Diante disso, os bolsonaristas elegeram Patricia uma inimiga a ser combatida não importando os meios. Ela foi ameaçada de morte e perseguida implacavelmente na internet já que suas matérias nas eleições ajudaram a criar uma CPI sobre as fake news. E foi nessa comissão que apareceu agora em fevereiro Hans River com a informação de que Patrícia tentara arrancar dele denúncias falsas contra Bolsonaro em troca de sexo, repercutidas de forma chula pelo presidente em tom de vingança e lição de moral.

A impressão que fica é a de um vale-tudo, ou seja, o de acirrar o conflito desqualificando o adversário a qualquer custo.

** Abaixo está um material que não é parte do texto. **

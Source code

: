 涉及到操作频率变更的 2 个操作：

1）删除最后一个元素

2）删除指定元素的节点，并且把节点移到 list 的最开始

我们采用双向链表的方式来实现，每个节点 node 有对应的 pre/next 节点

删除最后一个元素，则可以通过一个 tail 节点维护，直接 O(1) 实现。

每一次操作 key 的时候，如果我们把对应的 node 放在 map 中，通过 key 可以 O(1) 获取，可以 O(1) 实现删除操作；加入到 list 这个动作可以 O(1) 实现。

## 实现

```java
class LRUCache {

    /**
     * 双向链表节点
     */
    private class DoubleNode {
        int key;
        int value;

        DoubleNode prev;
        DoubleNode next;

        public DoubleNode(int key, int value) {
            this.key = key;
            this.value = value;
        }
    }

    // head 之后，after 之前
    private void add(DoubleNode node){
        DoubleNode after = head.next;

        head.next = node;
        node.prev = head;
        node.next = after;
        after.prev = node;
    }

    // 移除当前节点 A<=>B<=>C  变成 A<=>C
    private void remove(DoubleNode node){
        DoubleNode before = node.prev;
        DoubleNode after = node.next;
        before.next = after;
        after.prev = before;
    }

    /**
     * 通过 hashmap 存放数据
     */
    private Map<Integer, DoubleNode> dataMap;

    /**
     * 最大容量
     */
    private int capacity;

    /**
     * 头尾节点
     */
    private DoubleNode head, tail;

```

Os bolsonaristas tinham e têm todos os motivos para duvidar da isenção de Patrícia para produzir matérias nas eleições, e assim explicitar suas suspeitas. Mas se utilizar das milícias digitais para ameaçar, difundir notícias falsas e agora, ao que tudo indica, “induzir” um depoimento mentiroso na CPI, demonstra que todas as fronteiras éticas foram ultrapassadas e que na disputa pelo poder, qualquer arma é válida.

A primeira vítima nesse tipo de comportamento, depois da própria jornalista, é a imprensa. Enfraquecer esta instituição significa debilitar a democracia, pois sem jornais, revistas, emissoras de rádio e TV e veículos digitais com força, respeito e segurança para trabalhar e produzir conteúdo de qualidade, devidamente apurado, abre-se um profícuo caminho para o autoritarismo. Sem uma imprensa heterogênea e atuante, as demais instituições também tendem a perder musculatura pois se sentirão inibidas para enfrentar ameaças e campanhas digitais difamatórias. Jair Bolsonaro, ao ofender jornalistas e lhes mostrar uma banana, mostra-se novamente despreparado para seguir a liturgia de uma cadeira presidencial, brinca de ditador e dá maus exemplos à República.

Imagine o leitor um aluno repreendido por uma professora ou um funcionário de uma empresa demitido por justa causa por uma chefa. Por que não acusar essa mulher de assédio sexual? Provas? Para que? Basta fazer um post mentiroso nas redes sociais e enviar para alguns grupos de whatsapp. Dessa maneira, vamos perdendo os avanços de civilidade que conquistamos às duras penas nas últimas décadas e séculos. Pois é, vivemos tempos difíceis e também de aprendizado, o que nos torna responsáveis por não aceitar determinados comportamentos. No caso de Patrícia, houve sim uma mobilização de indignação da sociedade, o que é muito positivo.

Vamos então fazer a nossa parte e não colocar em risco a jovem democracia brasileira produzindo ou espalhando notícia falsa. Já é alguma coisa!